Return each line of the listing that contains the string "permissions".

BEGIN Recorded information

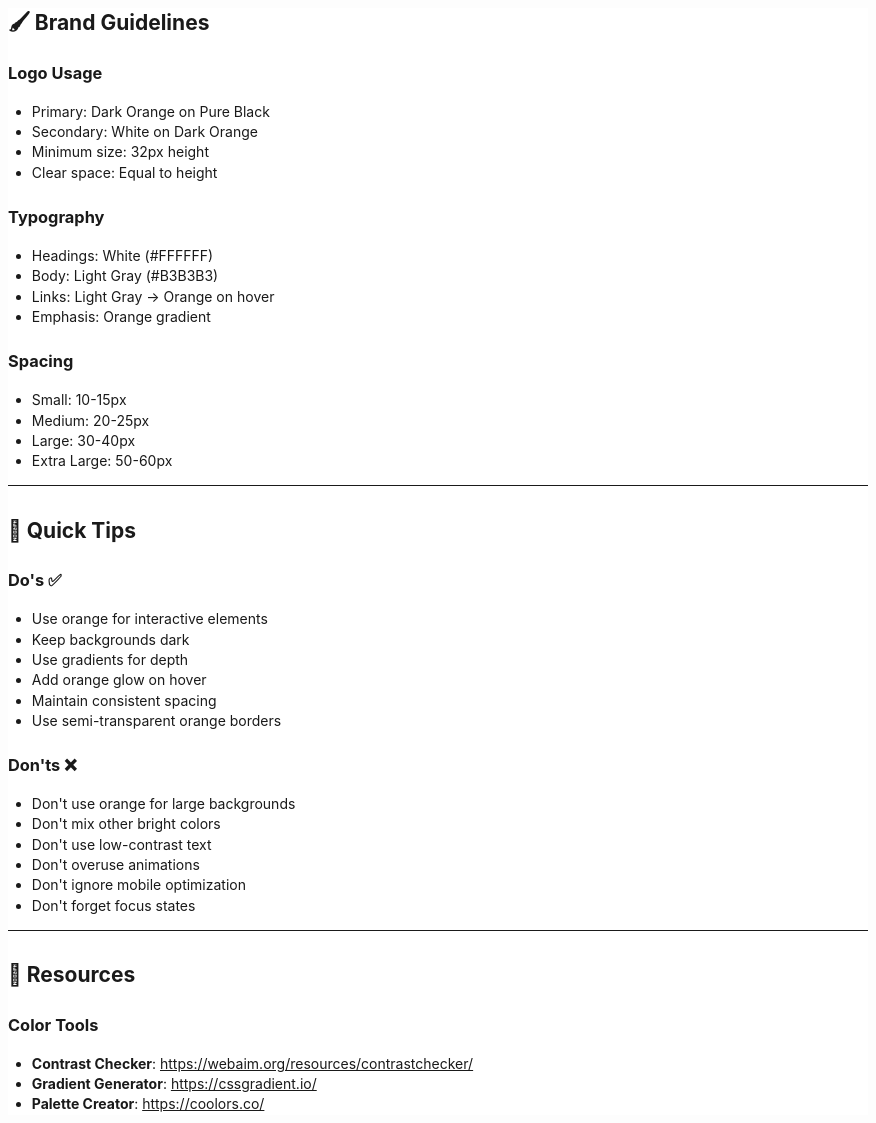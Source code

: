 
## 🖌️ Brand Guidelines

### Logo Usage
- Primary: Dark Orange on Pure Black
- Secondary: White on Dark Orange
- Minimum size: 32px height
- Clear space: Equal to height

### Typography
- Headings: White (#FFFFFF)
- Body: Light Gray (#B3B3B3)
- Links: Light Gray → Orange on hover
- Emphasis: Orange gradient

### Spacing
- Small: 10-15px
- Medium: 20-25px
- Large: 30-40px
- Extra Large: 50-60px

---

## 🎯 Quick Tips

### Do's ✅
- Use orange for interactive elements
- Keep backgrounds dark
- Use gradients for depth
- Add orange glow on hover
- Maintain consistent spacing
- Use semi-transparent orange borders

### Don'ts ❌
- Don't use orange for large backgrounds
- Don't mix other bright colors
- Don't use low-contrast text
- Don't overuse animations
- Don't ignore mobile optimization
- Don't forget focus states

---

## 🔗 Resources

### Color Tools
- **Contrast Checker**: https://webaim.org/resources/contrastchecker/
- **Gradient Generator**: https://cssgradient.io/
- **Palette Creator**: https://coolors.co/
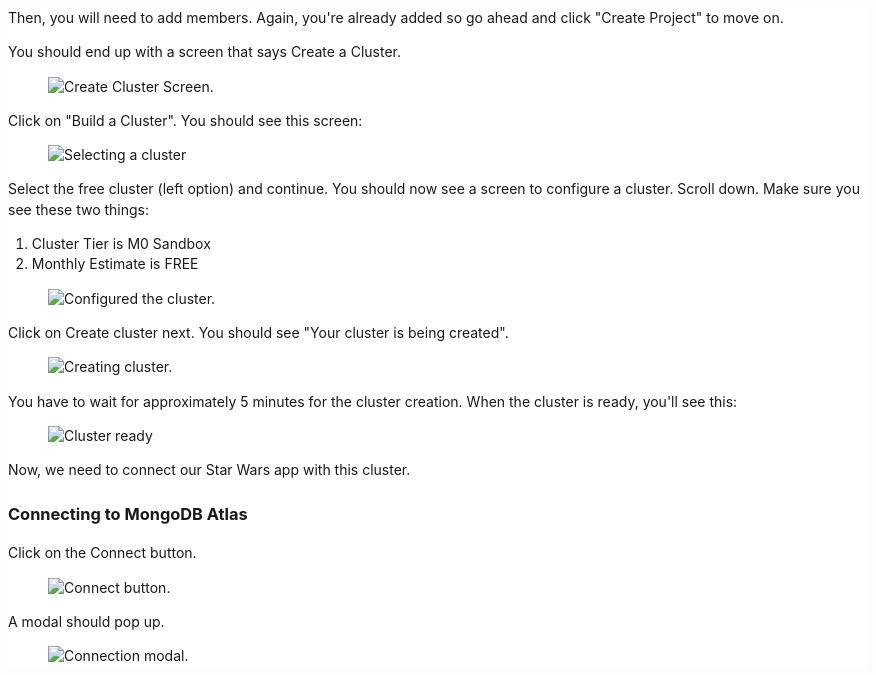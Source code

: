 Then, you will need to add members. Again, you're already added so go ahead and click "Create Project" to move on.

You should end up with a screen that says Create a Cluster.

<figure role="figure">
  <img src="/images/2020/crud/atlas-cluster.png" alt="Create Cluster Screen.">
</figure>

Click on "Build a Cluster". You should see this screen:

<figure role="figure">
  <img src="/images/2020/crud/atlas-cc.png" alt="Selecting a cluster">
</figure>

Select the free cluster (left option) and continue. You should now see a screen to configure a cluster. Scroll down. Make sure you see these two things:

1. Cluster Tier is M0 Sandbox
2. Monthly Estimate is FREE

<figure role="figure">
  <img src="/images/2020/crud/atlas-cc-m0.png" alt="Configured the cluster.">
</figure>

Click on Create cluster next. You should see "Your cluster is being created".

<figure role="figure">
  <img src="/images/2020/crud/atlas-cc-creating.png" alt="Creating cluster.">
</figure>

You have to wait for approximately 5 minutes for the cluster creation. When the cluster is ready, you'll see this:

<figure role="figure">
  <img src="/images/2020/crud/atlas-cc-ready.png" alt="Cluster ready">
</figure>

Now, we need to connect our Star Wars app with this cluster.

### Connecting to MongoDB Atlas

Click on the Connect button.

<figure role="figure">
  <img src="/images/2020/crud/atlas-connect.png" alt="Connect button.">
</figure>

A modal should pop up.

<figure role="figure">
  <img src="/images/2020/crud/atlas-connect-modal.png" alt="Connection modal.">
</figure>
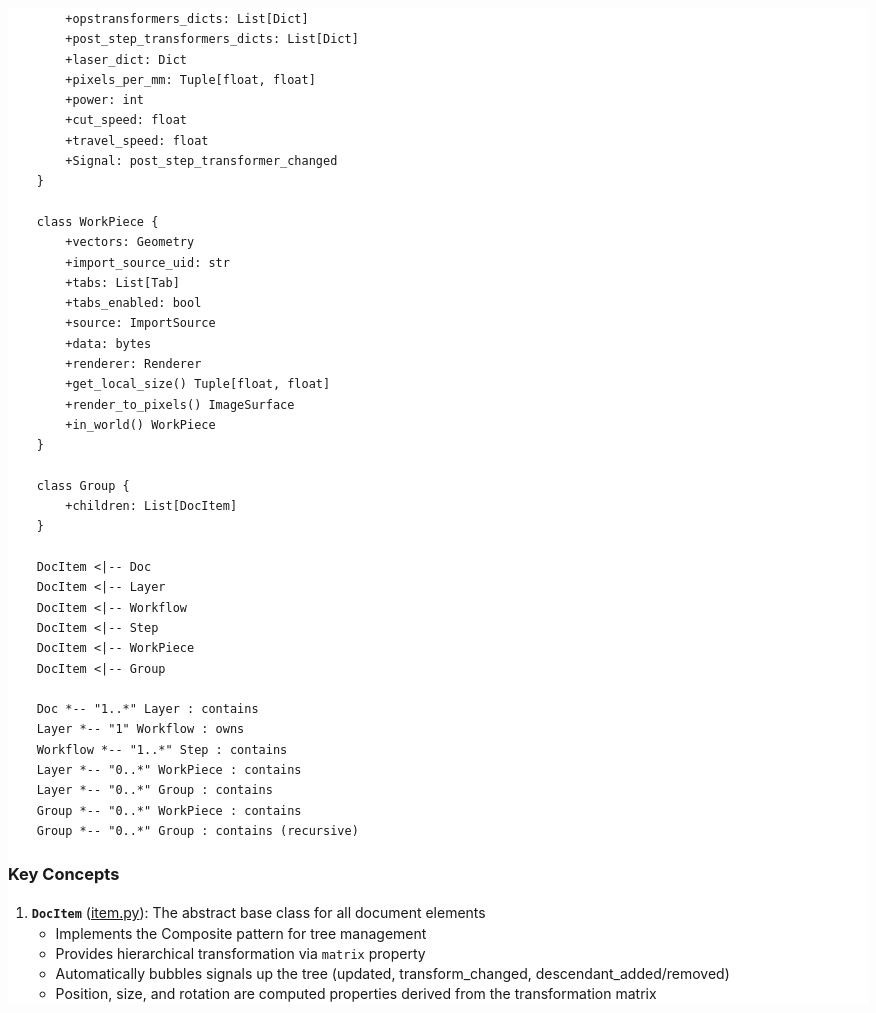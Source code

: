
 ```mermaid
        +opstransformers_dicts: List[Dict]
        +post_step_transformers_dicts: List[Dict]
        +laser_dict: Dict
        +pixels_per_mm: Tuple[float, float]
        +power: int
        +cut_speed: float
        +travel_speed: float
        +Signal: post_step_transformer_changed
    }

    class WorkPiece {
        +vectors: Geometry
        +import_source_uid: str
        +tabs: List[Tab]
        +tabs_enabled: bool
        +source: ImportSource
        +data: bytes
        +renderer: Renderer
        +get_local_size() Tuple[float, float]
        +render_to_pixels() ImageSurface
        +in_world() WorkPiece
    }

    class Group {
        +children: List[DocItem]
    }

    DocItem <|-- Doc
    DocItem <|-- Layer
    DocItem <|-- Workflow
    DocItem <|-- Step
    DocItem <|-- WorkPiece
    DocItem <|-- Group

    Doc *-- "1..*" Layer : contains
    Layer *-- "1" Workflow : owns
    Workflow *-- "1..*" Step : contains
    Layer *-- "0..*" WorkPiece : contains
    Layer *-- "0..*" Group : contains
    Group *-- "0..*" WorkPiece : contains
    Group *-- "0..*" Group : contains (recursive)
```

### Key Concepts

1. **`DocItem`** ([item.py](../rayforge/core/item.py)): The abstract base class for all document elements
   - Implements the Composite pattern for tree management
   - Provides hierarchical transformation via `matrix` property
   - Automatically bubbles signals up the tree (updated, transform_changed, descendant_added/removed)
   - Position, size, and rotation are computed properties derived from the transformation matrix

END Recorded information
BEGIN Recorded information

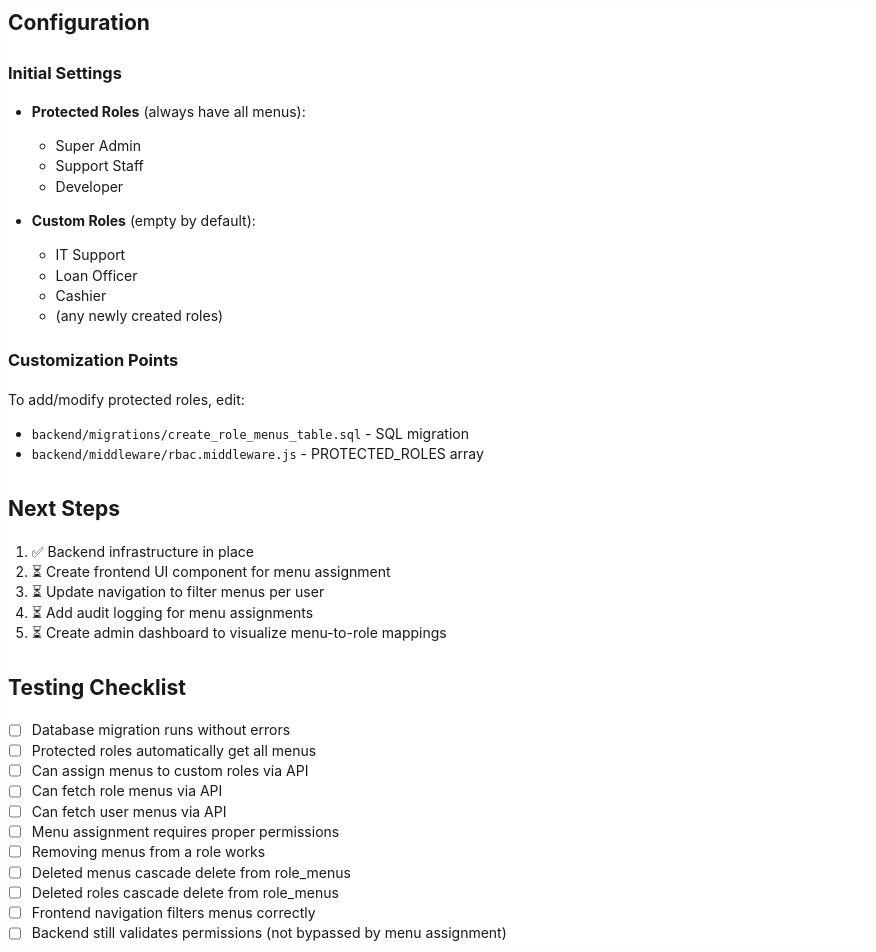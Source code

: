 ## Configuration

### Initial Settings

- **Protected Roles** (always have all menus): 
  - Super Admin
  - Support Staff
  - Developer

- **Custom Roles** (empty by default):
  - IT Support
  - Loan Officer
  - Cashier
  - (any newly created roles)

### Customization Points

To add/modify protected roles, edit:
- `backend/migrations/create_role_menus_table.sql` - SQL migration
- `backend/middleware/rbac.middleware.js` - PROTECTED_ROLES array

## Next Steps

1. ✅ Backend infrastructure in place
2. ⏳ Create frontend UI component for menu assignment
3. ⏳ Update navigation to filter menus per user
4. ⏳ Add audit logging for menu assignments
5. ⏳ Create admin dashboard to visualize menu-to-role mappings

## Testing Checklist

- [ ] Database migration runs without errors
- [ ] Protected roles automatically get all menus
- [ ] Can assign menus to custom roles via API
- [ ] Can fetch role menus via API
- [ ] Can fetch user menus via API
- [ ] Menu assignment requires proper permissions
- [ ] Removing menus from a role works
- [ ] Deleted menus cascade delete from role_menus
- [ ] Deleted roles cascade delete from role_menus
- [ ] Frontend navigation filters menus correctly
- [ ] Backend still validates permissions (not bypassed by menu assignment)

END Recorded information

Result:
- [ ] Menu assignment requires proper permissions
- [ ] Backend still validates permissions (not bypassed by menu assignment)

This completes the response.